The trial’s primary endpoint was overall survival, a measure of how long patients live after treatment begins. Pfizer said sigvotatug vedotin did not demonstrate a statistically significant improvement in overall survival compared with docetaxel in the overall study population. The company said the drug’s safety profile was manageable and consistent with prior studies.

Pfizer also said a prespecified subgroup of patients who had received only one prior line of systemic therapy, representing about two-thirds of the study population, showed a stronger trend favoring sigvotatug vedotin for both overall survival and progression-free survival, which measures how long a patient lives without the disease worsening. But the company did not release key efficacy details, including hazard ratios, p-values, median overall survival, median progression-free survival, response rates, duration of response or detailed safety tables. Pfizer also said an exploratory analysis did not observe a clear IB6 expression-response relationship.

“Patients with previously treated advanced NSCLC are a historically difficult-to-treat population, and there is clearly more work to be done to improve the outcomes for this population,” said Jeff Legos, Pfizer’s chief oncology officer.

Missing an overall survival endpoint is a meaningful blow in a late-stage cancer study, particularly in previously treated metastatic NSCLC, where survival remains a central benchmark for judging whether a new therapy improves outcomes. Docetaxel remains an established treatment option in this setting, which is why it was used as the control arm.

The result is also notable for Pfizer’s broader cancer strategy. Sigvotatug vedotin came from Seagen, the antibody-drug conjugate specialist Pfizer acquired on Dec. 14, 2023, to bolster its oncology portfolio.
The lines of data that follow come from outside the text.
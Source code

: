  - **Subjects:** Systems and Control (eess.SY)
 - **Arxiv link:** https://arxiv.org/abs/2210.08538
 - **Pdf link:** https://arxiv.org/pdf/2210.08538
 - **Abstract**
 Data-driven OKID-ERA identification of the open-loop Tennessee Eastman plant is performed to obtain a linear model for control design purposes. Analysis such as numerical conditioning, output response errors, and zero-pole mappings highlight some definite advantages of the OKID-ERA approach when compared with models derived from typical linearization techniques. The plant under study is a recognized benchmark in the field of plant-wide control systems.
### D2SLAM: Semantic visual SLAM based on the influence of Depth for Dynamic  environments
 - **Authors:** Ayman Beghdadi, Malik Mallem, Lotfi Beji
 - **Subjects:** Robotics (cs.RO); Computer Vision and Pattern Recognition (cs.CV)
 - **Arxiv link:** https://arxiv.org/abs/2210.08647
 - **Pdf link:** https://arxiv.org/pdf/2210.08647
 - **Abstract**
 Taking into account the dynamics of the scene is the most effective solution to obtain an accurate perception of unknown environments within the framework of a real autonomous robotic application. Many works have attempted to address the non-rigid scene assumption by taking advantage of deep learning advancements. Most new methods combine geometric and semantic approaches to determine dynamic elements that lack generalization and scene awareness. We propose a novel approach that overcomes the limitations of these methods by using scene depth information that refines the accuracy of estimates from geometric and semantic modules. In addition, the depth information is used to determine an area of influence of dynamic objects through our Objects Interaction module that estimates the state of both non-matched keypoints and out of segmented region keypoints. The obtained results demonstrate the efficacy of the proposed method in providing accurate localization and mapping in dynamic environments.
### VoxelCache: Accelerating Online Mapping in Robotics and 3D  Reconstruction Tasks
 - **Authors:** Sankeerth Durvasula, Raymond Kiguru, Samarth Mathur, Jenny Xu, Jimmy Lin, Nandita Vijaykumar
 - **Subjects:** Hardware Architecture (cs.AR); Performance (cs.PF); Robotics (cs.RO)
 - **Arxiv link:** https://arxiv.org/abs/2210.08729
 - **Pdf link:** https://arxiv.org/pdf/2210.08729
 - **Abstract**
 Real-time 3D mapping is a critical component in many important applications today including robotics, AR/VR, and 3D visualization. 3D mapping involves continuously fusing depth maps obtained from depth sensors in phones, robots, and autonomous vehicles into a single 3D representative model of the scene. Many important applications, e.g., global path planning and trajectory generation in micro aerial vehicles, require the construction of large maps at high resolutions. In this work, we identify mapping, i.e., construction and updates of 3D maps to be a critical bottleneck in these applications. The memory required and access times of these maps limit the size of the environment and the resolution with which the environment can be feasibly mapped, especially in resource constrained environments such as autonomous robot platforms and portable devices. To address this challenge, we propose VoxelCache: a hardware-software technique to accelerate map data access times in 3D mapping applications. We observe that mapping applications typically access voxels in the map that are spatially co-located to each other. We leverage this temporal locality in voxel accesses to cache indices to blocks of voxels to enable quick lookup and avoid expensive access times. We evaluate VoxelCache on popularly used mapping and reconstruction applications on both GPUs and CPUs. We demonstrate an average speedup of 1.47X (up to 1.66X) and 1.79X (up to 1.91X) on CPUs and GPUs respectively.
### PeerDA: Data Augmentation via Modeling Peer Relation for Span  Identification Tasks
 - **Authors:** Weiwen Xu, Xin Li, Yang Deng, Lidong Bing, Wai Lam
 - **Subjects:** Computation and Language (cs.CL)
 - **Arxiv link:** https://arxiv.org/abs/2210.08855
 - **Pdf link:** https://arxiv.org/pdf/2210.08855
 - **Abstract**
Despite the SigVie-002 miss, Pfizer said it remains confident in the program’s potential in earlier-line use and is continuing another Phase 3 study, SigVie-003, which is testing sigvotatug vedotin plus pembrolizumab as a first-line treatment for advanced NSCLC in patients with PD-L1 tumor proportion score of at least 50%.

“Although the overall study results did not demonstrate superiority over docetaxel, it is encouraging that second-line patients treated with sigvotatug vedotin achieved strong efficacy outcomes compared to an established standard of care, alongside a manageable safety profile,” Legos said.

Pfizer said detailed results from SigVie-002 will be submitted for presentation at a future medical congress.